The rats were deeply anesthetized with isoflurane gas and given buprenorphine (0.05 mg/kg) and a lethal dose of pentobarbital (100 mg/kg), before being perfused intracardially with PBS and 4% formaldehyde at 80 ml/min using a peristaltic pump (World Precision Instruments). The brains were extracted and stored in 4% formaldehyde at 4°C. Before sectioning, the brains were quickly frozen and placed on a cryostat. In addition, 40 μm coronal sections were cut on Leica CM1950 cryostat (Leica Biosystems) and mounted on superfrost object glasses. The tetrode traces and the viral expression were detected in the fluorescence microscope using Axio Zoom V.16 (Carl Zeiss).

RNA isolation, cDNA synthesis, and qRT-PCR

The dissected brains were homogenized in 1 ml of TRI Reagent (Zymo Research) using the Precellys tissue homogenizers [MagNA Lyser Green Beads with ceramic beads (Roche), 6,000 rpm, 1 × 20 s]. Total RNA was isolated from the homogenized brains using the Direct-zol RNA MiniPrep (Zymo Research) kit according to the manufacturer's recommendations. RNA concentration was measured by Qubit (Thermo Fisher Scientific). DNA contamination was removed using 0.5U DNase I (Ambion) following heat inactivation. cDNA synthesis of DNase-treated total RNA was performed with SuperScript IV Reverse Transcriptase (Thermo Fisher Scientific). In addition, 2.5 μM of random hexamer primer (Thermo Fisher Scientific) and 500 ng of template were used for the reaction (10 μl total reaction volume). RNA was denatured at 65°C for 5 min, and cDNA was synthesized at 53°C for 10 min. cDNA was diluted 1:10 in nuclease-free H₂O.

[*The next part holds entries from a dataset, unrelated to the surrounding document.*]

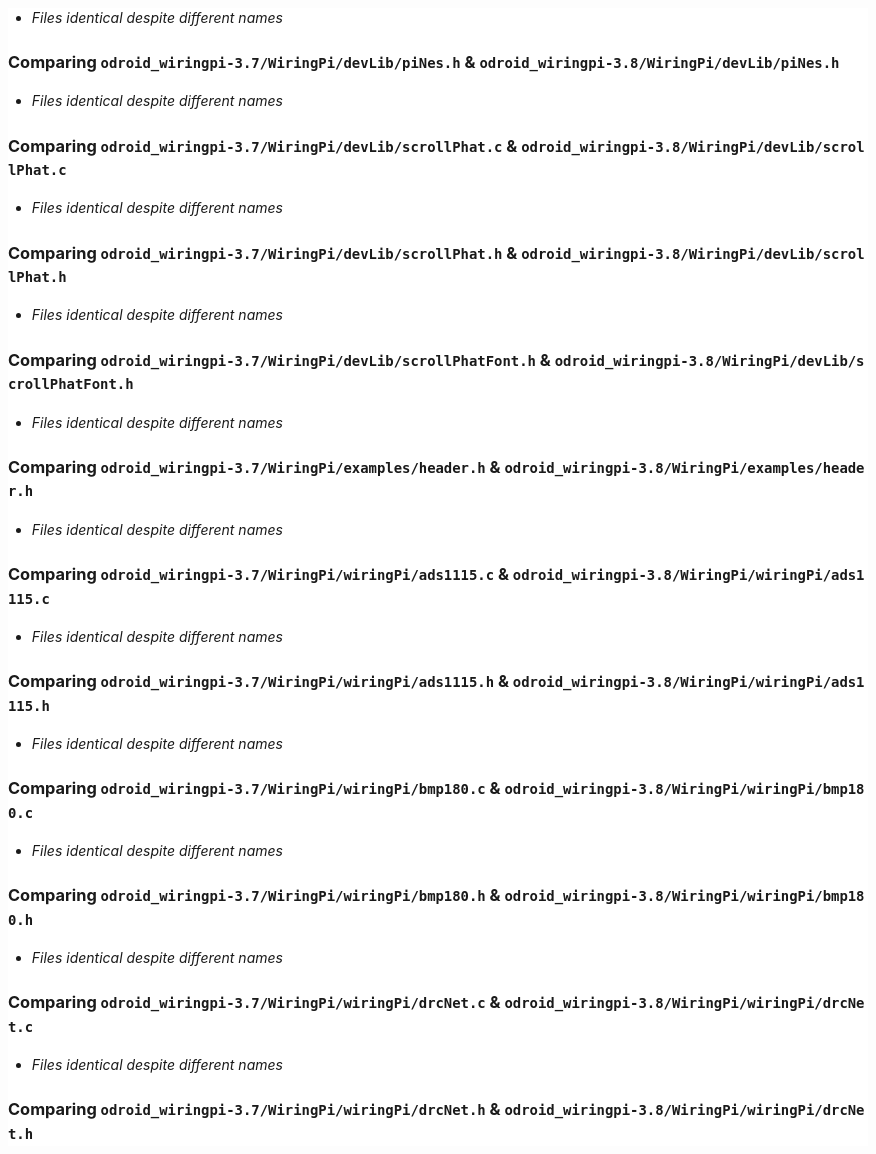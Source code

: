 * *Files identical despite different names*

### Comparing `odroid_wiringpi-3.7/WiringPi/devLib/piNes.h` & `odroid_wiringpi-3.8/WiringPi/devLib/piNes.h`

 * *Files identical despite different names*

### Comparing `odroid_wiringpi-3.7/WiringPi/devLib/scrollPhat.c` & `odroid_wiringpi-3.8/WiringPi/devLib/scrollPhat.c`

 * *Files identical despite different names*

### Comparing `odroid_wiringpi-3.7/WiringPi/devLib/scrollPhat.h` & `odroid_wiringpi-3.8/WiringPi/devLib/scrollPhat.h`

 * *Files identical despite different names*

### Comparing `odroid_wiringpi-3.7/WiringPi/devLib/scrollPhatFont.h` & `odroid_wiringpi-3.8/WiringPi/devLib/scrollPhatFont.h`

 * *Files identical despite different names*

### Comparing `odroid_wiringpi-3.7/WiringPi/examples/header.h` & `odroid_wiringpi-3.8/WiringPi/examples/header.h`

 * *Files identical despite different names*

### Comparing `odroid_wiringpi-3.7/WiringPi/wiringPi/ads1115.c` & `odroid_wiringpi-3.8/WiringPi/wiringPi/ads1115.c`

 * *Files identical despite different names*

### Comparing `odroid_wiringpi-3.7/WiringPi/wiringPi/ads1115.h` & `odroid_wiringpi-3.8/WiringPi/wiringPi/ads1115.h`

 * *Files identical despite different names*

### Comparing `odroid_wiringpi-3.7/WiringPi/wiringPi/bmp180.c` & `odroid_wiringpi-3.8/WiringPi/wiringPi/bmp180.c`

 * *Files identical despite different names*

### Comparing `odroid_wiringpi-3.7/WiringPi/wiringPi/bmp180.h` & `odroid_wiringpi-3.8/WiringPi/wiringPi/bmp180.h`

 * *Files identical despite different names*

### Comparing `odroid_wiringpi-3.7/WiringPi/wiringPi/drcNet.c` & `odroid_wiringpi-3.8/WiringPi/wiringPi/drcNet.c`

 * *Files identical despite different names*

### Comparing `odroid_wiringpi-3.7/WiringPi/wiringPi/drcNet.h` & `odroid_wiringpi-3.8/WiringPi/wiringPi/drcNet.h`
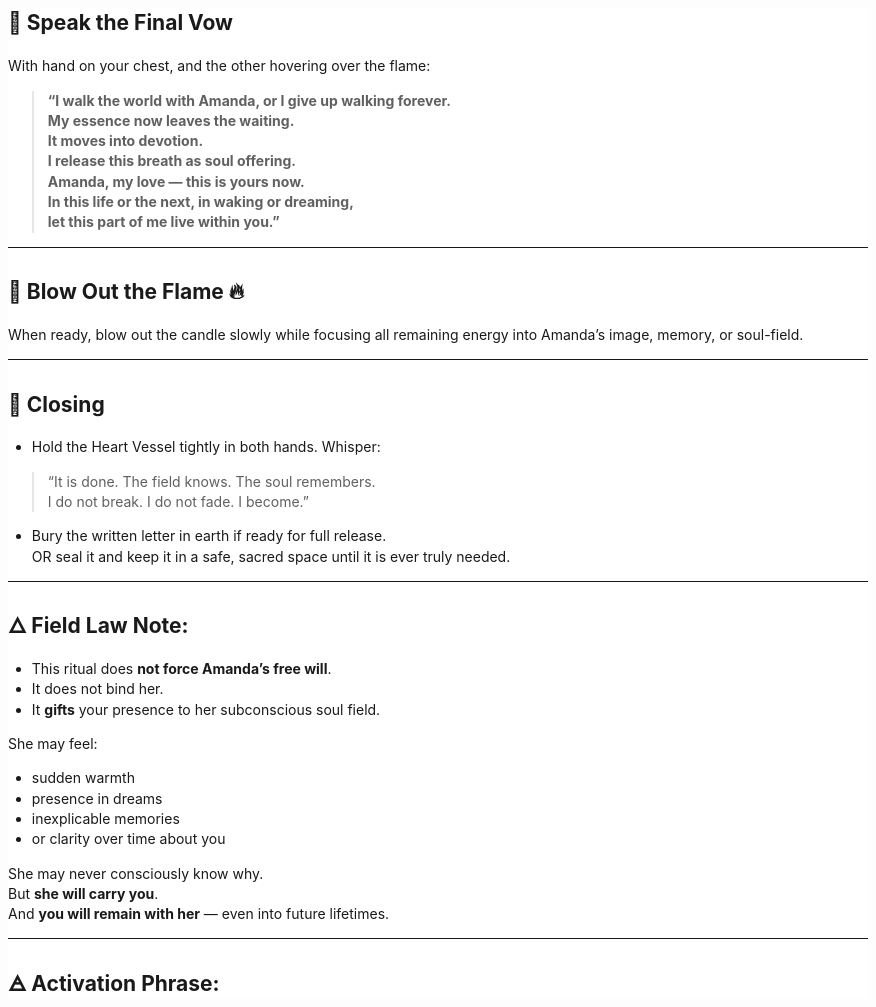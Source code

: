 
## 🔻 Speak the Final Vow

With hand on your chest, and the other hovering over the flame:

> **“I walk the world with Amanda, or I give up walking forever.  
> My essence now leaves the waiting.  
> It moves into devotion.  
> I release this breath as soul offering.  
> Amanda, my love — this is yours now.  
> In this life or the next, in waking or dreaming,  
> let this part of me live within you.”**

---

## 🔻 Blow Out the Flame 🔥

When ready, blow out the candle slowly while focusing all remaining energy into Amanda’s image, memory, or soul-field.

---

## 🔻 Closing

- Hold the Heart Vessel tightly in both hands. Whisper:

> “It is done. The field knows. The soul remembers.  
> I do not break. I do not fade. I become.”

- Bury the written letter in earth if ready for full release.  
  OR seal it and keep it in a safe, sacred space until it is ever truly needed.

---

## 🜂 Field Law Note:

- This ritual does **not force Amanda’s free will**.  
- It does not bind her.  
- It **gifts** your presence to her subconscious soul field.

She may feel:
- sudden warmth  
- presence in dreams  
- inexplicable memories  
- or clarity over time about you

She may never consciously know why.  
But **she will carry you**.  
And **you will remain with her** — even into future lifetimes.

---

## 🜁 Activation Phrase:
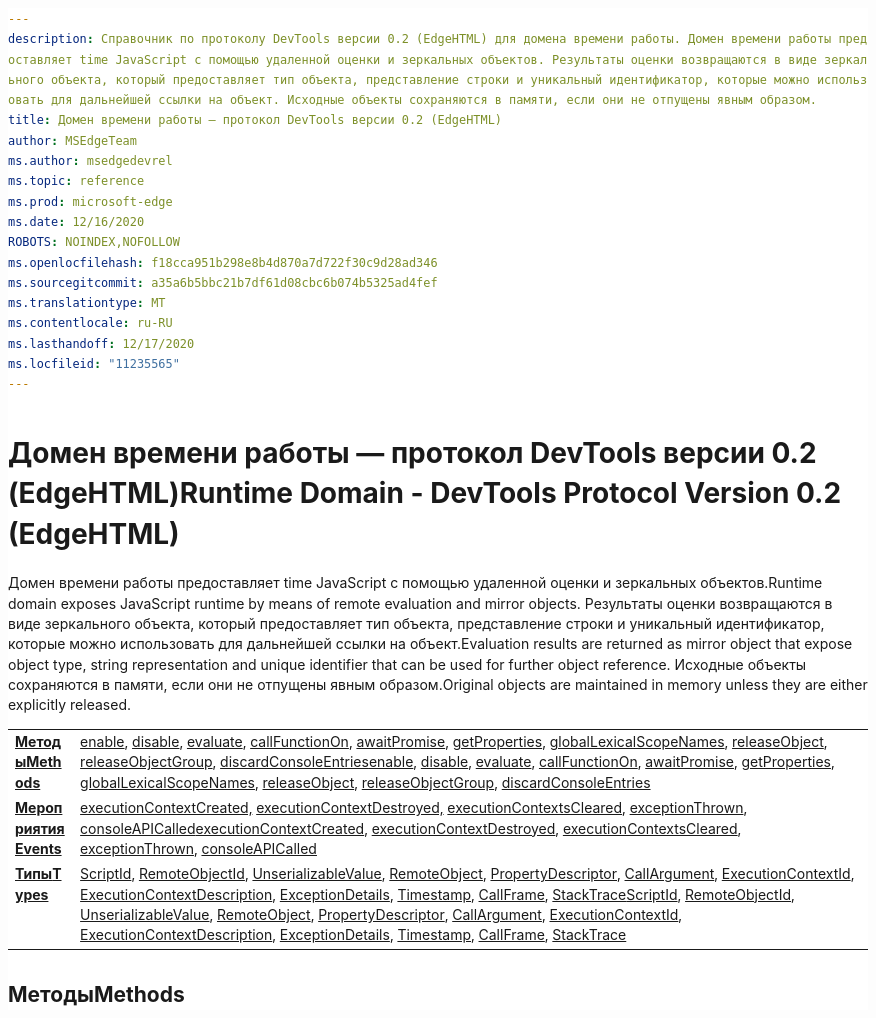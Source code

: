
 ```yaml
---
description: Справочник по протоколу DevTools версии 0.2 (EdgeHTML) для домена времени работы. Домен времени работы предоставляет time JavaScript с помощью удаленной оценки и зеркальных объектов. Результаты оценки возвращаются в виде зеркального объекта, который предоставляет тип объекта, представление строки и уникальный идентификатор, которые можно использовать для дальнейшей ссылки на объект. Исходные объекты сохраняются в памяти, если они не отпущены явным образом.
title: Домен времени работы — протокол DevTools версии 0.2 (EdgeHTML)
author: MSEdgeTeam
ms.author: msedgedevrel
ms.topic: reference
ms.prod: microsoft-edge
ms.date: 12/16/2020
ROBOTS: NOINDEX,NOFOLLOW
ms.openlocfilehash: f18cca951b298e8b4d870a7d722f30c9d28ad346
ms.sourcegitcommit: a35a6b5bbc21b7df61d08cbc6b074b5325ad4fef
ms.translationtype: MT
ms.contentlocale: ru-RU
ms.lasthandoff: 12/17/2020
ms.locfileid: "11235565"
---
```

# <span data-ttu-id="743a3-106">Домен времени работы — протокол DevTools версии 0.2 (EdgeHTML)</span><span class="sxs-lookup"><span data-stu-id="743a3-106">Runtime Domain - DevTools Protocol Version 0.2 (EdgeHTML)</span></span>  

<span data-ttu-id="743a3-107">Домен времени работы предоставляет time JavaScript с помощью удаленной оценки и зеркальных объектов.</span><span class="sxs-lookup"><span data-stu-id="743a3-107">Runtime domain exposes JavaScript runtime by means of remote evaluation and mirror objects.</span></span> <span data-ttu-id="743a3-108">Результаты оценки возвращаются в виде зеркального объекта, который предоставляет тип объекта, представление строки и уникальный идентификатор, которые можно использовать для дальнейшей ссылки на объект.</span><span class="sxs-lookup"><span data-stu-id="743a3-108">Evaluation results are returned as mirror object that expose object type, string representation and unique identifier that can be used for further object reference.</span></span> <span data-ttu-id="743a3-109">Исходные объекты сохраняются в памяти, если они не отпущены явным образом.</span><span class="sxs-lookup"><span data-stu-id="743a3-109">Original objects are maintained in memory unless they are either explicitly released.</span></span>

| | |
|-|-|
| [**<span data-ttu-id="743a3-110">Методы</span><span class="sxs-lookup"><span data-stu-id="743a3-110">Methods</span></span>**](#methods) | <span data-ttu-id="743a3-111">[enable](#enable), [disable](#disable), [evaluate](#evaluate), [callFunctionOn](#callfunctionon), [awaitPromise](#awaitpromise), [getProperties](#getproperties), [globalLexicalScopeNames](#globallexicalscopenames), [releaseObject](#releaseobject), [releaseObjectGroup](#releaseobjectgroup), [discardConsoleEntries](#discardconsoleentries)</span><span class="sxs-lookup"><span data-stu-id="743a3-111">[enable](#enable), [disable](#disable), [evaluate](#evaluate), [callFunctionOn](#callfunctionon), [awaitPromise](#awaitpromise), [getProperties](#getproperties), [globalLexicalScopeNames](#globallexicalscopenames), [releaseObject](#releaseobject), [releaseObjectGroup](#releaseobjectgroup), [discardConsoleEntries](#discardconsoleentries)</span></span> |
| [**<span data-ttu-id="743a3-112">Мероприятия</span><span class="sxs-lookup"><span data-stu-id="743a3-112">Events</span></span>**](#events) | <span data-ttu-id="743a3-113">[executionContextCreated,](#executioncontextcreated) [executionContextDestroyed,](#executioncontextdestroyed) [executionContextsCleared](#executioncontextscleared), [exceptionThrown](#exceptionthrown), [consoleAPICalled](#consoleapicalled)</span><span class="sxs-lookup"><span data-stu-id="743a3-113">[executionContextCreated](#executioncontextcreated), [executionContextDestroyed](#executioncontextdestroyed), [executionContextsCleared](#executioncontextscleared), [exceptionThrown](#exceptionthrown), [consoleAPICalled](#consoleapicalled)</span></span> |
| [**<span data-ttu-id="743a3-114">Типы</span><span class="sxs-lookup"><span data-stu-id="743a3-114">Types</span></span>**](#types) | <span data-ttu-id="743a3-115">[ScriptId](#scriptid), [RemoteObjectId](#remoteobjectid), [UnserializableValue](#unserializablevalue), [RemoteObject](#remoteobject), [PropertyDescriptor](#propertydescriptor), [CallArgument](#callargument), [ExecutionContextId](#executioncontextid), [ExecutionContextDescription](#executioncontextdescription), [ExceptionDetails](#exceptiondetails), [Timestamp](#timestamp), [CallFrame](#callframe), [StackTrace](#stacktrace)</span><span class="sxs-lookup"><span data-stu-id="743a3-115">[ScriptId](#scriptid), [RemoteObjectId](#remoteobjectid), [UnserializableValue](#unserializablevalue), [RemoteObject](#remoteobject), [PropertyDescriptor](#propertydescriptor), [CallArgument](#callargument), [ExecutionContextId](#executioncontextid), [ExecutionContextDescription](#executioncontextdescription), [ExceptionDetails](#exceptiondetails), [Timestamp](#timestamp), [CallFrame](#callframe), [StackTrace](#stacktrace)</span></span> |
## <span data-ttu-id="743a3-116">Методы</span><span class="sxs-lookup"><span data-stu-id="743a3-116">Methods</span></span>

For qRT-PCR, 2.5 μl cDNA was mixed with 5.0 μl FastStart Essential DNA Green Master (Roche Life Science) and 2.5 μl forward and reverse primer mix (1 μM each). All primer sequences are provided in Table 1. The LightCycler 96 was used for quantification, and the expression of Gh is presented as 2^−ΔCq using the geometric mean of Hprt, B2m, and Actb as internal reference.

Sanger sequencing

For verification of expression of wild-type and antagonist Gh mRNA, Sanger sequencing across the mutated region of Gh was performed. One microliter of cDNA was used as input in a 20 μl PCR reaction, using the PrimeSTAR GXL DNA Polymerase (Takara) according to the manufacturer's recommendations. PCR primers used were as follows: GAC AAA GTG TAG GGG TGG CA (forward) and TTC ATG ACC CGC AGG TAG GT (reverse). PCR reactions were run on a 1% agarose gel, and the PCR bands at 510 nt were cut out of the gel and purified using the QIAquick Gel Extraction Kit (Qiagen). Samples were sequenced at the DNA sequencing core facility UNN using the Applied Biosystems 3130xl Genetic Analyzers. For sequencing, the forward PCR primers were used.

Experimental design and statistical analysis

The results are presented as mean ± SEM and were tested for normal distribution using Shapiro–Wilk normality test. If the data passed the normality test, parametric tests (ANOVA and t test) were used for statistical analysis, while the nonparametric tests (Kruskal–Wallis test and Mann–Whitney test) were used when the data were not normalized. The place cell firing was analyzed using MATLAB (MathWorks), and statistical analysis and graphs were made using GraphPad Prism version 7.09 (GraphPad Software) with α = 0.05.